The speed of sound and frequency are inversely proportional. This means that as frequency increases, the speed of sound also increases. However, the rate of change is not constant and varies depending on the medium through which sound travels.

## 2. How does the speed of sound change with different frequencies?

The speed of sound increases as the frequency increases. This is because higher frequency sound waves have shorter wavelengths, which allows them to travel through a medium more quickly. In general, the speed of sound in air increases by about 0.6 meters per second for every degree increase in temperature.

## 3. What is the significance of the speed of sound versus frequency?

The speed of sound versus frequency relationship is important in understanding how sound travels through different mediums. It also plays a role in the quality of sound produced by musical instruments and in the design of acoustic spaces. Additionally, it has practical applications in fields such as seismology and ultrasound technology.

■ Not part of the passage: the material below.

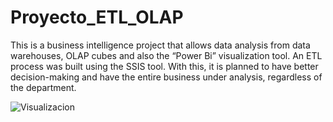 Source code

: # Proyecto_ETL_OLAP
This is a business intelligence project that allows data analysis from data warehouses, OLAP cubes and also the “Power Bi” visualization tool. An ETL process was built using the SSIS tool. With this, it is planned to have better decision-making and have the entire business under analysis, regardless of the department.

![Visualizacion](https://user-images.githubusercontent.com/44104619/142714186-85d57361-e1ed-4344-bccb-93ca1db40ec8.jpeg)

## 4. How is the speed of sound at a specific frequency calculated?

The speed of sound at a specific frequency can be calculated using the formula v = fλ, where v is the speed of sound, f is the frequency, and λ is the wavelength. This formula is based on the relationship between frequency, wavelength, and the speed of sound in a given medium.

## 5. Does the speed of sound change with different types of sound waves?

Yes, the speed of sound can vary depending on the type of sound wave. For example, in air, the speed of sound is faster for longitudinal waves (such as sound waves) compared to transverse waves (such as light waves). Additionally, the speed of sound can also be affected by factors such as temperature, humidity, and altitude.